PROBLEM DETAILS
Copy out all of the material. Every line must match the original.

RECORDS TO USE
• • • • •
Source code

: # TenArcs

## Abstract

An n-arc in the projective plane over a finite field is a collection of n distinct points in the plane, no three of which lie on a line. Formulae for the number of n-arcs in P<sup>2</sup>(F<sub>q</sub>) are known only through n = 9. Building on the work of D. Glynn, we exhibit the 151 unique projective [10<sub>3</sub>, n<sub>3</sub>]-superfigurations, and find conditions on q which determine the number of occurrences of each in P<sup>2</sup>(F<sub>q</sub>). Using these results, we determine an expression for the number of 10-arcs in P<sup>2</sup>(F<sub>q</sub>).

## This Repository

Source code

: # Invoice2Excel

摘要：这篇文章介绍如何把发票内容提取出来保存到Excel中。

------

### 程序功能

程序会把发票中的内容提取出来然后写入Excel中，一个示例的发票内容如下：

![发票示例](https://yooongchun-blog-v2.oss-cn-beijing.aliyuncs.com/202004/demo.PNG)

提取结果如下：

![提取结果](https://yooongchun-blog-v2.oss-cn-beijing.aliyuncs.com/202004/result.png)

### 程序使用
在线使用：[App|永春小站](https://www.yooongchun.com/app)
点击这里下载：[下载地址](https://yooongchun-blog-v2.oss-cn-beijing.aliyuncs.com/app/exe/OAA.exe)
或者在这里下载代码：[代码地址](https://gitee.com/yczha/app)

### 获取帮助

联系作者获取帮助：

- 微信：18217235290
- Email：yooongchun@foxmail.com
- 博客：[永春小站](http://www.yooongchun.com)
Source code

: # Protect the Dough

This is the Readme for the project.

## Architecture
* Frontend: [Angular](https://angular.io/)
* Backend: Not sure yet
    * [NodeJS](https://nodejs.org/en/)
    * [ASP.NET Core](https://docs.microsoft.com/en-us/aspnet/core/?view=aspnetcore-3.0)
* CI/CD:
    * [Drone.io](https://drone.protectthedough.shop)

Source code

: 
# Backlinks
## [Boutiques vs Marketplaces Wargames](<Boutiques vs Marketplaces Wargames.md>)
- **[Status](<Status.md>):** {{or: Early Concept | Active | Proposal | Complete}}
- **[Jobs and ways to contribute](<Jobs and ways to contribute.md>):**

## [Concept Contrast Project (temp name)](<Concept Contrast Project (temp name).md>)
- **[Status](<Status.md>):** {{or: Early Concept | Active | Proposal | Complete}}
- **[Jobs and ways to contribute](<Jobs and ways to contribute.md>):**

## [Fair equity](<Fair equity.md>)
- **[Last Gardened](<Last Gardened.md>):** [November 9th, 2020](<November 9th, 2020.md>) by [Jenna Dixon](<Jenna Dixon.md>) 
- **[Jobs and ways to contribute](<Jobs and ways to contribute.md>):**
• • • • •
RESULT FOR THIS TASK
Source code

: # TenArcs

## Abstract

An n-arc in the projective plane over a finite field is a collection of n distinct points in the plane, no three of which lie on a line. Formulae for the number of n-arcs in P<sup>2</sup>(F<sub>q</sub>) are known only through n = 9. Building on the work of D. Glynn, we exhibit the 151 unique projective [10<sub>3</sub>, n<sub>3</sub>]-superfigurations, and find conditions on q which determine the number of occurrences of each in P<sup>2</sup>(F<sub>q</sub>). Using these results, we determine an expression for the number of 10-arcs in P<sup>2</sup>(F<sub>q</sub>).

## This Repository

Source code

: # Invoice2Excel

摘要：这篇文章介绍如何把发票内容提取出来保存到Excel中。

------

### 程序功能

程序会把发票中的内容提取出来然后写入Excel中，一个示例的发票内容如下：

![发票示例](https://yooongchun-blog-v2.oss-cn-beijing.aliyuncs.com/202004/demo.PNG)

提取结果如下：

![提取结果](https://yooongchun-blog-v2.oss-cn-beijing.aliyuncs.com/202004/result.png)

### 程序使用
在线使用：[App|永春小站](https://www.yooongchun.com/app)
点击这里下载：[下载地址](https://yooongchun-blog-v2.oss-cn-beijing.aliyuncs.com/app/exe/OAA.exe)
或者在这里下载代码：[代码地址](https://gitee.com/yczha/app)

### 获取帮助

联系作者获取帮助：

- 微信：18217235290
- Email：yooongchun@foxmail.com
- 博客：[永春小站](http://www.yooongchun.com)
Source code

: # Protect the Dough

This is the Readme for the project.

## Architecture
* Frontend: [Angular](https://angular.io/)
* Backend: Not sure yet
    * [NodeJS](https://nodejs.org/en/)
    * [ASP.NET Core](https://docs.microsoft.com/en-us/aspnet/core/?view=aspnetcore-3.0)
* CI/CD:
    * [Drone.io](https://drone.protectthedough.shop)

Source code

: 
# Backlinks
## [Boutiques vs Marketplaces Wargames](<Boutiques vs Marketplaces Wargames.md>)
- **[Status](<Status.md>):** {{or: Early Concept | Active | Proposal | Complete}}
- **[Jobs and ways to contribute](<Jobs and ways to contribute.md>):**

## [Concept Contrast Project (temp name)](<Concept Contrast Project (temp name).md>)
- **[Status](<Status.md>):** {{or: Early Concept | Active | Proposal | Complete}}
- **[Jobs and ways to contribute](<Jobs and ways to contribute.md>):**

## [Fair equity](<Fair equity.md>)
- **[Last Gardened](<Last Gardened.md>):** [November 9th, 2020](<November 9th, 2020.md>) by [Jenna Dixon](<Jenna Dixon.md>) 
- **[Jobs and ways to contribute](<Jobs and ways to contribute.md>):**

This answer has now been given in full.